*Work required*. What lines of the data include the string "example"? Copy them all.

Stored items from a collection
********

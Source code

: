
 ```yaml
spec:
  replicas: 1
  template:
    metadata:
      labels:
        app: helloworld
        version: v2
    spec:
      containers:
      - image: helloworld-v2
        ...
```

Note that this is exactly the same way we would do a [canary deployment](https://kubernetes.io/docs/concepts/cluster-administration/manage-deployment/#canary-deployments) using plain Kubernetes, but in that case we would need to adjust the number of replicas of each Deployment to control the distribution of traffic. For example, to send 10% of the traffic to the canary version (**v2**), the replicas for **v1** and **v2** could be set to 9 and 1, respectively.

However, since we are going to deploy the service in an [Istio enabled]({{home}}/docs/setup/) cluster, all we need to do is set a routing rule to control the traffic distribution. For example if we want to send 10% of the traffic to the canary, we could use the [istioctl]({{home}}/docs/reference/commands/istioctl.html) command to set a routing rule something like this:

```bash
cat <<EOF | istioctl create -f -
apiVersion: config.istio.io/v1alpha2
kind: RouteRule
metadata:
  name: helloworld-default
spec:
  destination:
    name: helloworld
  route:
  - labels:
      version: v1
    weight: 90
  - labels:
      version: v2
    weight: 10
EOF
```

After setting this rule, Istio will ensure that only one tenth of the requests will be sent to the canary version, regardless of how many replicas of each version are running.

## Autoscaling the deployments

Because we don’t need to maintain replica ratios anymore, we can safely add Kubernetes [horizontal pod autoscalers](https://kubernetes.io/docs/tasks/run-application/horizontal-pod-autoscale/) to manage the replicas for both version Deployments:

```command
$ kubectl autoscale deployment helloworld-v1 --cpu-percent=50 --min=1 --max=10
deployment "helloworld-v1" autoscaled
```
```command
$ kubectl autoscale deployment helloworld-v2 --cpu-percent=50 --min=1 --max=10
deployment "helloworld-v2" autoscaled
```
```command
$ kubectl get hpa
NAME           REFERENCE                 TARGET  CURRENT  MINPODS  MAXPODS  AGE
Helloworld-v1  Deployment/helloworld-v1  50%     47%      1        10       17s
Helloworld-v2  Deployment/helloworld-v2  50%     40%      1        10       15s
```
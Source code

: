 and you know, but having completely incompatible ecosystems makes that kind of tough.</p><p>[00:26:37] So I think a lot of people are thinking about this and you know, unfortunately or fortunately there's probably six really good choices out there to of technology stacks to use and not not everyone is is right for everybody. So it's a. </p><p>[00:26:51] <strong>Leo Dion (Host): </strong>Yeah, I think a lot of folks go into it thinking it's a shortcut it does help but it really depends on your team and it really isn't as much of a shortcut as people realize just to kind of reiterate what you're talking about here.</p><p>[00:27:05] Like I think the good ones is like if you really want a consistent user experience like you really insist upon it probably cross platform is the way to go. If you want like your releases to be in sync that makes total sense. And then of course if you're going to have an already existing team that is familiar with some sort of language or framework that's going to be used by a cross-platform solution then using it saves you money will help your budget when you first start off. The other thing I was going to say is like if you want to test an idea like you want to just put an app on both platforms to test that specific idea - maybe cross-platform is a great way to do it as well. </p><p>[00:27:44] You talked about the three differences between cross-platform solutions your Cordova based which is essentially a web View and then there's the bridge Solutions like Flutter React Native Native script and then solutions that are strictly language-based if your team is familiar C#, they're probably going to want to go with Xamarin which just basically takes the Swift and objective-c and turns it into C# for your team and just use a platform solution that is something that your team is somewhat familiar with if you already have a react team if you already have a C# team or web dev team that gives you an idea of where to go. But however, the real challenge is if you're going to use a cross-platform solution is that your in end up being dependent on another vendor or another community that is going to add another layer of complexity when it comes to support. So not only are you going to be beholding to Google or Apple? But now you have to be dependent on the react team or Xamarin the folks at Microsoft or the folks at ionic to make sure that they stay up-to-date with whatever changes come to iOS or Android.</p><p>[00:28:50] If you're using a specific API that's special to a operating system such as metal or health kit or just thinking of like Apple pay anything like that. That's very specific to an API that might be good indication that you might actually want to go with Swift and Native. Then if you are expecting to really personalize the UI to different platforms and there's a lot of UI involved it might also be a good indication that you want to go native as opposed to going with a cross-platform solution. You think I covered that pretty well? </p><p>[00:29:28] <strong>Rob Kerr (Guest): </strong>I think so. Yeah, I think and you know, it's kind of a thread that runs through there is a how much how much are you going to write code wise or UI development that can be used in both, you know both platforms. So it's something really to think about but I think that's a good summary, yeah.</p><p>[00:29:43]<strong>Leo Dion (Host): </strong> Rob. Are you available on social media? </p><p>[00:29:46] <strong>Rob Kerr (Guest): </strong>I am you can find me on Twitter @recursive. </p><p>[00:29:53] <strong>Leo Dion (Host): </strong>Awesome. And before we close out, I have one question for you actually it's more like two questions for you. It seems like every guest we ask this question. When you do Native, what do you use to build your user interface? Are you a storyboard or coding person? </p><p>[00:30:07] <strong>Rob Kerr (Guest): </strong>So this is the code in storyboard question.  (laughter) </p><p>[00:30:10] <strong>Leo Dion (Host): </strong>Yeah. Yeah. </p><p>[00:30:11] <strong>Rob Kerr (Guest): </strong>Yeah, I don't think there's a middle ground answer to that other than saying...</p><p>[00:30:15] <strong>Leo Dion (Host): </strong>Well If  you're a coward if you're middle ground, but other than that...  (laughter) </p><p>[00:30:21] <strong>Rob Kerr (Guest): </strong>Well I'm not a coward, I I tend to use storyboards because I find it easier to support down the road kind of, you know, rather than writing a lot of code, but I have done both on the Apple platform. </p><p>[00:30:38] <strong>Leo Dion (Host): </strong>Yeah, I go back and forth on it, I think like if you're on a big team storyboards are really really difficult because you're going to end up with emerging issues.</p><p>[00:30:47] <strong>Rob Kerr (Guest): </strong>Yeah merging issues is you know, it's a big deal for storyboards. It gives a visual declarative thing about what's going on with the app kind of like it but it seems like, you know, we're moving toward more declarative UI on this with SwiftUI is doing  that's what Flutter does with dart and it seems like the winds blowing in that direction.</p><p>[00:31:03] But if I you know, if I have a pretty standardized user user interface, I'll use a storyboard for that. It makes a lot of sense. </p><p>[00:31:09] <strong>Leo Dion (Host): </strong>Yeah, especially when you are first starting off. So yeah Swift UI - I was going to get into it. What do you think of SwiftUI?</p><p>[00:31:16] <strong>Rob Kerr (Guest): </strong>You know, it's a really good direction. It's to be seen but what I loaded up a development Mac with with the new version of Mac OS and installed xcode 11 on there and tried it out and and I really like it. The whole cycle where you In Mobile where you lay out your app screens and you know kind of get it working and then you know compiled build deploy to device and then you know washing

********

*Answer section*.
Note that this is exactly the same way we would do a [canary deployment](https://kubernetes.io/docs/concepts/cluster-administration/manage-deployment/#canary-deployments) using plain Kubernetes, but in that case we would need to adjust the number of replicas of each Deployment to control the distribution of traffic. For example, to send 10% of the traffic to the canary version (**v2**), the replicas for **v1** and **v2** could be set to 9 and 1, respectively.
However, since we are going to deploy the service in an [Istio enabled]({{home}}/docs/setup/) cluster, all we need to do is set a routing rule to control the traffic distribution. For example if we want to send 10% of the traffic to the canary, we could use the [istioctl]({{home}}/docs/reference/commands/istioctl.html) command to set a routing rule something like this:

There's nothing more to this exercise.